Emevi halifelerinin beşincisi. 646 (H. 26) yılında doğdu. Babası Mervan bin Hakem, annesi Aişe binti Muaviye bin Muğire’dir. Hazret-i Muaviye zamanında 16 yaşındayken Medine Divanı reisliğine tayin edildi. Uzun yıllar bu görevde kaldı. Babasının ölümünden sonra Şam hilafet makamına geçti. Ancak halifeliğini yalnız Suriye ve Mısır eyaletleri tanıdı. Bu sırada Şiileri etrafına toplayarak isyan eden Muhtar’üs-Sekafi ve Mekke’de hüküm sürmekte olan Abdullah bin Zübeyr, kendini halife olarak tanımadılar. Muhtar’ı, Abdullah bin Zübeyr’in kardeşi Mus’ab, Muhalleb bin Ebu Sufra ile birleşerek ortadan kaldırdı. Abdülmelik, Abdullah bin Zübeyr’i ve haricileri de meşhur Haccac vasıtasıyla bertaraf etti. Böylece bütün İslam memleketlerine hakim oldu. Devrinde, Bizanslılarla uğraşıp, Musa bin Nusayr, Tarık bin Ziyad gibi komutanlar vasıtasıyla Kuzey Afrika ve İspanya’da fetihleri devam ettirdi. Abdülmelik’in oğlu Abdullah 701 yılında Erzurum’u, ertesi sene Darende’yi fethetti. Böylece yapılan fetihlerle Abdülmelik, İslam ülkelerini, doğuda Hindistan’a, batıda İspanya içlerine kadar genişletti.

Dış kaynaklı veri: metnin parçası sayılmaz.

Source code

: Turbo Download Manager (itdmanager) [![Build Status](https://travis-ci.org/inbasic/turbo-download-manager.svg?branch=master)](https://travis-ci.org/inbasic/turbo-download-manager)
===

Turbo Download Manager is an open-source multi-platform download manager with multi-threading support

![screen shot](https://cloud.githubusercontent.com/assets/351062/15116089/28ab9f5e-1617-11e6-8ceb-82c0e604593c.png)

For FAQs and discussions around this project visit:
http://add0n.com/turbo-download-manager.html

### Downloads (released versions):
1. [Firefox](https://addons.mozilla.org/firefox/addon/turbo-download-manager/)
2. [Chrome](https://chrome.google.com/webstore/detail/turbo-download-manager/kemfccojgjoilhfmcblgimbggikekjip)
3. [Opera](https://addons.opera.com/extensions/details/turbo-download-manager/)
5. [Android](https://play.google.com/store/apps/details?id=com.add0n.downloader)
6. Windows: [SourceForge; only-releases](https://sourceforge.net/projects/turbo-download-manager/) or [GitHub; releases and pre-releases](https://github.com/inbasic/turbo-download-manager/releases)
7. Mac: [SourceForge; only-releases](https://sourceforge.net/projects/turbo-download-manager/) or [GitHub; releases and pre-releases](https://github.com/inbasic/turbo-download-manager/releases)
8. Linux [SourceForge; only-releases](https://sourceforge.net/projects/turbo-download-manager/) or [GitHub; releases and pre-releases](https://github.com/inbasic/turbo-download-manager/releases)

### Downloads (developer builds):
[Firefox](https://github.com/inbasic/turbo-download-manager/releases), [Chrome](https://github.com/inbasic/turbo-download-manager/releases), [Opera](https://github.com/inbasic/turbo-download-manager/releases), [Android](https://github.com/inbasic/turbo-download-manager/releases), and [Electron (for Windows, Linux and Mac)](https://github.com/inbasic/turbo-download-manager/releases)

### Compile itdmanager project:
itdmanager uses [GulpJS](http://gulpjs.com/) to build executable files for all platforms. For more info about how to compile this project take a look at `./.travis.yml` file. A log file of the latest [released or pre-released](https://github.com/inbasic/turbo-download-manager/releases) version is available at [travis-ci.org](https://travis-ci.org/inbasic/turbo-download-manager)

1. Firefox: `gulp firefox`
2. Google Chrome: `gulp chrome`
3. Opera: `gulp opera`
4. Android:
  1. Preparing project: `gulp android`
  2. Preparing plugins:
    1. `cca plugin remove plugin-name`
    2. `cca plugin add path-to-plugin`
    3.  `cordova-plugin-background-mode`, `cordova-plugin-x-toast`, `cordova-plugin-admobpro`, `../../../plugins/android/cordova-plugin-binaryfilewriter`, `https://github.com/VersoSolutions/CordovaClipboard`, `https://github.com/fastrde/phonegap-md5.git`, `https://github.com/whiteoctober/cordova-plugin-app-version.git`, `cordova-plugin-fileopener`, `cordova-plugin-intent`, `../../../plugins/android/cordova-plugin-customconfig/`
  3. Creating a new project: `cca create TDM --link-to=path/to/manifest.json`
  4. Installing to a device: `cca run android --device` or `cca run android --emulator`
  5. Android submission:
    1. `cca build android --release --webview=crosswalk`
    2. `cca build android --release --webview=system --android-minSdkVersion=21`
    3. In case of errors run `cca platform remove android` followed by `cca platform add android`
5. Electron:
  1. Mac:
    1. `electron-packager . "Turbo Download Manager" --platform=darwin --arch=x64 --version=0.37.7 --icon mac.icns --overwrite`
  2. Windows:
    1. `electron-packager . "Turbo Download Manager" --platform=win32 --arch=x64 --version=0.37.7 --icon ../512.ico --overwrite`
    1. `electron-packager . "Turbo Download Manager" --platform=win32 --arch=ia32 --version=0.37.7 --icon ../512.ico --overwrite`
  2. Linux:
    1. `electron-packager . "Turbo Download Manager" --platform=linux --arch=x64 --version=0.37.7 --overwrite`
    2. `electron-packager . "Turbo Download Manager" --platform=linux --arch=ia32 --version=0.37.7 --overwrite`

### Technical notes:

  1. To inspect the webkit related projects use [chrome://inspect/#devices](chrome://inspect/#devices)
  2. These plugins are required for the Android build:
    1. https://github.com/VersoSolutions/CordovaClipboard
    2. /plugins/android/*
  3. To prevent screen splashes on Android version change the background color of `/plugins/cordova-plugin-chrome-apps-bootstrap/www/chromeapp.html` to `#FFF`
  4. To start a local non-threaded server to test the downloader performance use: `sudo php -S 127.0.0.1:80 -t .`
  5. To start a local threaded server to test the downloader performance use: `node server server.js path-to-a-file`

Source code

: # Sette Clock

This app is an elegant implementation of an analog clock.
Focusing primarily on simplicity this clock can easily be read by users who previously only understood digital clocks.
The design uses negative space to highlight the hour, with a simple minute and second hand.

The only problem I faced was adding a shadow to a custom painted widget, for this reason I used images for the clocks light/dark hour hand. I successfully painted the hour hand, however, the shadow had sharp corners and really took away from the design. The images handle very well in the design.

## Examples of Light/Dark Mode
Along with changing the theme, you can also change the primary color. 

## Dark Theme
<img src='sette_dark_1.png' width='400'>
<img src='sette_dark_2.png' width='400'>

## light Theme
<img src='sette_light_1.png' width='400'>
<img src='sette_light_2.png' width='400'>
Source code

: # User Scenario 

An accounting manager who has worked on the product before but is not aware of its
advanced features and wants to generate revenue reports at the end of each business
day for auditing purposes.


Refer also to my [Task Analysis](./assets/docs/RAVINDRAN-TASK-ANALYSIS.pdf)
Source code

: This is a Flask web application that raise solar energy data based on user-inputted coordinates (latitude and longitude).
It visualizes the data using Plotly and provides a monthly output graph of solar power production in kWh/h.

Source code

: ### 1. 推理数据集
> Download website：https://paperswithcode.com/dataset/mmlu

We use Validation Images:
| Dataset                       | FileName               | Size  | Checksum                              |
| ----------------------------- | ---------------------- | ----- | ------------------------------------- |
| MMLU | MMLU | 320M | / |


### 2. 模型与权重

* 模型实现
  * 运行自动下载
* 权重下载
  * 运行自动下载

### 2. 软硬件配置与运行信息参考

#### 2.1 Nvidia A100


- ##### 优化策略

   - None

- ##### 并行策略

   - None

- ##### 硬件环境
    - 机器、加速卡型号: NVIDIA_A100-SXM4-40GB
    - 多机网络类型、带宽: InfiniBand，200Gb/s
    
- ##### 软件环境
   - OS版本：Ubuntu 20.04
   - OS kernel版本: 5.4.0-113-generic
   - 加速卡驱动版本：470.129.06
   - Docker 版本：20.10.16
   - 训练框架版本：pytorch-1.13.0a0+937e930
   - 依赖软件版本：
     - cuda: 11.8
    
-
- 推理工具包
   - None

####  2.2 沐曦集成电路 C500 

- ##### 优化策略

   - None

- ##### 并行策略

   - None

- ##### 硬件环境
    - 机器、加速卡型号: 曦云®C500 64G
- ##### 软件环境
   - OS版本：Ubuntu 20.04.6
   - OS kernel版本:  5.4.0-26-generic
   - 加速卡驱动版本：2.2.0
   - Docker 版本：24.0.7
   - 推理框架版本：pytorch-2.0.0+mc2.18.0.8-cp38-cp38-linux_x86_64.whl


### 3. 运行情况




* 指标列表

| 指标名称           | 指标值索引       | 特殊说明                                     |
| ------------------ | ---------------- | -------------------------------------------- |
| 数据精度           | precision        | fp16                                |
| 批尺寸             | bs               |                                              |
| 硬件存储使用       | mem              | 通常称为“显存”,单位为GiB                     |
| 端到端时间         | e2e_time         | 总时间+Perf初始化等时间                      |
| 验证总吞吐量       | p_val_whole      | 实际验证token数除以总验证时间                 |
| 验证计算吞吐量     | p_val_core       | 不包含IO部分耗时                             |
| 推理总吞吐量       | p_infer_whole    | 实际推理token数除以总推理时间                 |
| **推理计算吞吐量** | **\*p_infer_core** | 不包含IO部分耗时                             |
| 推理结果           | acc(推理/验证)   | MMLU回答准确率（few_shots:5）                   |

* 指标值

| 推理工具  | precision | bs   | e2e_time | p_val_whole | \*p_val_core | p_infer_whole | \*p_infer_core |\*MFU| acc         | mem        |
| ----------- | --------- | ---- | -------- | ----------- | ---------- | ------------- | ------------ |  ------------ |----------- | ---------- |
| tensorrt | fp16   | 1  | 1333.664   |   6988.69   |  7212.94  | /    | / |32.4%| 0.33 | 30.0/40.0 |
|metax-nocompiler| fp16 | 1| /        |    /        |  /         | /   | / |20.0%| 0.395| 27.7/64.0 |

Abdülmelik, 21 sene hükümet sürüp 705 (H. 86) yılında vefat etti. Yerine oğlu Velid geçti.
Abdülmelik devrinde bir çok önemli işler yapıldı. İç muharebeler sebebiyle hasar gören Ka’be tamir edilerek bugünkü şekli verildi. İlk defa olarak, Arapça yazılı paralar basıldı. Devlet dairelerinde Arapçadan başka dil kullanılması yasaklandı. Posta ve haberleşme teşkilatları ıslah edildi. Din alimlerine önemli mevkiler verilerek ilmi çalışmaların gelişmesine yardımcı olundu. Farisi birçok divan Arabiye tercüme edildi. Birçok bayındırlık eserleri yapıldı.
Abdülmelik, ilmi ile amil, dini vecibelerini yerine getiren bir hükümdardı. Fıkıh, tefsir ve diğer din ilimlerinde söz sahibiydi. Rivayet edilir ki: Abdullah bin Ömer’e sordular:
“Sizler vefat ettikten sonra fıkhi meseleleri kime soralım?”
İbni Ömer; “Abdülmelik bin Mervan’a sorarsınız.” diye cevab verdi.
Halife Abdülmelik vefat ettiğinde oğlu Velid’e, Atlas Okyanusundan Ceyhun Nehrine kadar uzanan siyasi, askeri ve idari bakımdan sağlam bir devlet bırakmıştı.